Hi, @spiralstack. I think I’m missing something here and so have some questions. Please know I’m only trying to understand this solution, not to criticize it.
First, some background: Netlify was designed with the Jamstack design philosophy in mind:
One of the design choices there is not to do server-side rendering of HTML at browse time. Instead, the HTML is build once during a site build process. After the site is deployed, the pre-built HTML is served as static content. When the HTTP request occurs, there is no server-side rendering - just a static file server sending the pre-built HTML.
However, if you have a site with many hundreds of thousands of pages, many of which are never visited between deploys, there can be a build time savings by not pre-building those pages.
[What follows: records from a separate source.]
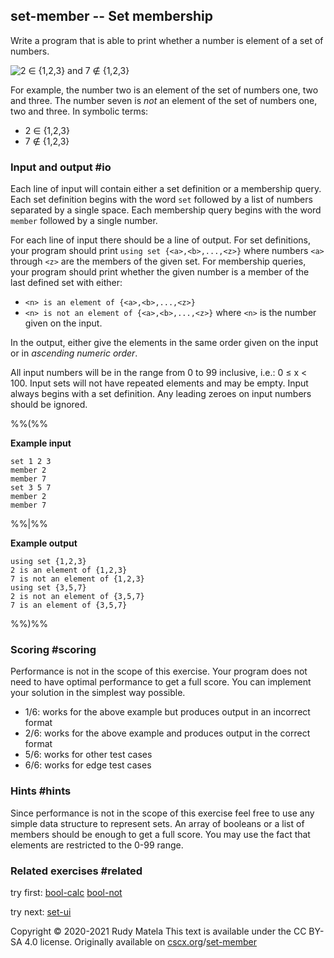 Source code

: set-member -- Set membership
----------------------------

Write a program that is able to print
whether a number is element of a set of numbers.

![2 ∈ {1,2,3} and 7 ∉ {1,2,3}](set-member.svg)

For example,
the number two is an element of the set of numbers one, two and three.
The number seven is _not_ an element of the set of numbers one, two and three.
In symbolic terms:

* 2 ∈ {1,2,3}
* 7 ∉ {1,2,3}

### Input and output  #io

Each line of input will contain either a set definition or a membership query.
Each set definition begins with the word `set`
followed by a list of numbers
separated by a single space.
Each membership query begins with the word `member`
followed by a single number.

For each line of input there should be a line of output.
For set definitions,
your program should print `using set {<a>,<b>,...,<z>}`
where numbers `<a>` through `<z>` are the members of the given set.
For membership queries,
your program should print
whether the given number is a member of the last defined set
with either:

* `<n> is an element of {<a>,<b>,...,<z>}`
* `<n> is not an element of {<a>,<b>,...,<z>}`
  where `<n>` is the number given on the input.

In the output,
either give the elements in the same order given on the input
or in _ascending numeric order_.

All input numbers will be in the range from 0 to 99 inclusive, i.e.:
0 ≤ x < 100.
Input sets will not have repeated elements and may be empty.
Input always begins with a set definition.
Any leading zeroes on input numbers should be ignored.

%%(%%

__Example input__

	set 1 2 3
	member 2
	member 7
	set 3 5 7
	member 2
	member 7

%%|%%

__Example output__

	using set {1,2,3}
	2 is an element of {1,2,3}
	7 is not an element of {1,2,3}
	using set {3,5,7}
	2 is not an element of {3,5,7}
	7 is an element of {3,5,7}

%%)%%


### Scoring  #scoring

Performance is not in the scope of this exercise.
Your program does not need to have optimal performance to get a full score.
You can implement your solution in the simplest way possible.

* 1/6: works for the above example but produces output in an incorrect format
* 2/6: works for the above example and produces output in the correct format
* 5/6: works for other test cases
* 6/6: works for edge test cases


### Hints  #hints

Since performance is not in the scope of this exercise
feel free to use any simple data structure to represent sets.
An array of booleans or a list of members should be enough to get a full score.
You may use the fact that elements are restricted to the 0-99 range.


### Related exercises  #related

try first: [bool-calc](/bool-calc) [bool-not](/bool-not)

try next: [set-ui](/set-ui)


Copyright © 2020-2021  Rudy Matela
This text is available under the CC BY-SA 4.0 license.
Originally available on [cscx.org](https://cscx.org)/[set-member](https://cscx.org/set-member)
Why build 200K pages every deploy when typically only 1K high traffic URLS are typically viewed between deploys.
There is still an edge case of when one of the 199K rarely used pages is requested: there must be some browse time way to render the HTML. For those instances, the on-demand builder (ODB) function would render the HTML.
The URLs you are asking about don’t seem to be low traffic, but that could be because they are just examples and you are keeping things simple. For high traffic URLs, the jamstack approach would be to turn the GET data in into paths and then pre-build those pages to static HTML during the build itself.
It also becomes possible to use the ODB caching if the GET data is modified to be part of the path. For example, if you made a call to the ODB function for these three URLs, only the first request made would be cached:
https://www.example.com/shoes
https://www.example.com/shoes?brand=nike
https://www.example.com/shoes?brand=adidas
However, if you changes those URLs to this:
https://www.example.com/shoes
https://www.example.com/shoes/brand/nike
https://www.example.com/shoes/brand/adidas
then the ODB function would cache each one independently.
I don’t know if the Remix framework is dogmatic about how query data is parsed. Is changing the format of the URL as described above possible?